Plain-text document sources:
..........
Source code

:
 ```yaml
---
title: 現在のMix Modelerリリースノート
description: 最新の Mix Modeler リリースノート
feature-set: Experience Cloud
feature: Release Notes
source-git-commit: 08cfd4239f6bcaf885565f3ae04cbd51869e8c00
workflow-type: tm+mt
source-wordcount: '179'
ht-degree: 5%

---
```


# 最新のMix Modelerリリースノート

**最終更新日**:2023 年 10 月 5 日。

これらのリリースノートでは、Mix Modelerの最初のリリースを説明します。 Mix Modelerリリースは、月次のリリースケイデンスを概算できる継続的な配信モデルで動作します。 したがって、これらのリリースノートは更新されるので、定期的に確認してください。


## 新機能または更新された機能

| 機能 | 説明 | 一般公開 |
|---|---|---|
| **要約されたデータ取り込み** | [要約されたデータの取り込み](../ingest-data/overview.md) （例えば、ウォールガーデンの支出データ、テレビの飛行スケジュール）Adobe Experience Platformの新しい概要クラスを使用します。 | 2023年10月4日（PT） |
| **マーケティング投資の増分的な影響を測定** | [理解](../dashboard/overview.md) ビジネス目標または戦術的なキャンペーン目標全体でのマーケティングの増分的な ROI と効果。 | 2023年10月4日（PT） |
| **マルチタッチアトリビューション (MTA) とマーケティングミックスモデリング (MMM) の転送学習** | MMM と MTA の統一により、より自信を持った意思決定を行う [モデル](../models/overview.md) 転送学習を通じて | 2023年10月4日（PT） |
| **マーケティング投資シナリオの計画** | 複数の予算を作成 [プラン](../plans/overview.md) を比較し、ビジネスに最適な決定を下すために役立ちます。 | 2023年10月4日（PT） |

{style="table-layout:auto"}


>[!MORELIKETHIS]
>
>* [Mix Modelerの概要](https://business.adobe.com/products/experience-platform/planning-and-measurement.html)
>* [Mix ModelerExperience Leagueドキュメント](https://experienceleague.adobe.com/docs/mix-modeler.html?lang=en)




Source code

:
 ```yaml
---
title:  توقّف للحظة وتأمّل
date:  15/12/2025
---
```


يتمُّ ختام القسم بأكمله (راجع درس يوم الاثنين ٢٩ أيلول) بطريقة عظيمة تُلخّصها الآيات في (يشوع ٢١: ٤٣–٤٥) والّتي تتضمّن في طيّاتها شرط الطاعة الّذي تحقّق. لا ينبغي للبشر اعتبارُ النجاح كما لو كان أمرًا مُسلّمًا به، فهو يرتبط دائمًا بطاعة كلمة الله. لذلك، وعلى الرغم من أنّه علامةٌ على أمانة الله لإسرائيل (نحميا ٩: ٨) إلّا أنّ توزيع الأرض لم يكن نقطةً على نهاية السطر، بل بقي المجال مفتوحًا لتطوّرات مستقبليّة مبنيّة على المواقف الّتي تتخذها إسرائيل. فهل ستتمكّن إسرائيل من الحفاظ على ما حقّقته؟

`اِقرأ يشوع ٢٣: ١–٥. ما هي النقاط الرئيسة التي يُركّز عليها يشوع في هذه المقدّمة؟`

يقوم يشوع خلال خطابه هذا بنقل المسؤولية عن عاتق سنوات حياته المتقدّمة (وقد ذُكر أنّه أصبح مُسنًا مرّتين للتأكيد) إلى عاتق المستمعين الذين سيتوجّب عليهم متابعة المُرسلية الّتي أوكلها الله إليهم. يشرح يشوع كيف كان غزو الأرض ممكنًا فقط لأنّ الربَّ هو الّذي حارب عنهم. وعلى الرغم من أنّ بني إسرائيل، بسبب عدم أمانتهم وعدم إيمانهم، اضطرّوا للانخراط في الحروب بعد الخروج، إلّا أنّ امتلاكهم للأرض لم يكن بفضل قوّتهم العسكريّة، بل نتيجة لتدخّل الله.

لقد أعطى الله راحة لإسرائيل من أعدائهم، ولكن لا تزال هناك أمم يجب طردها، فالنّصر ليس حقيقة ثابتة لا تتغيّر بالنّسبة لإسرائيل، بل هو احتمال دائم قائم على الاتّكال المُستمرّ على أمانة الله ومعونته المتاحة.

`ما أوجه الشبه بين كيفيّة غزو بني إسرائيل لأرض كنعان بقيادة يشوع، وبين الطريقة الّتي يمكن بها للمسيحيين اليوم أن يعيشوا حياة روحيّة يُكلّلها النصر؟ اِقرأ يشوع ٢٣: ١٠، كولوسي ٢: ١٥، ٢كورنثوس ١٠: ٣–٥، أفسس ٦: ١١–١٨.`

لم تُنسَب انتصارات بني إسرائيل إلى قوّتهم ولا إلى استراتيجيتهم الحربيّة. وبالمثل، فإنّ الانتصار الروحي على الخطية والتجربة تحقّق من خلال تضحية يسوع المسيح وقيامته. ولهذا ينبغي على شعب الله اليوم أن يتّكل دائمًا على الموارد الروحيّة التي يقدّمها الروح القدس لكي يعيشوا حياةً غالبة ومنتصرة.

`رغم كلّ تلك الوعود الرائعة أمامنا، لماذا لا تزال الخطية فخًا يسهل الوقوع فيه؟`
..........
The problem →
Where the string "Modelerリリースノート" turns up in a line of the data above, copy that whole line.

Written response →
title: 現在のMix Modelerリリースノート
# 最新のMix Modelerリリースノート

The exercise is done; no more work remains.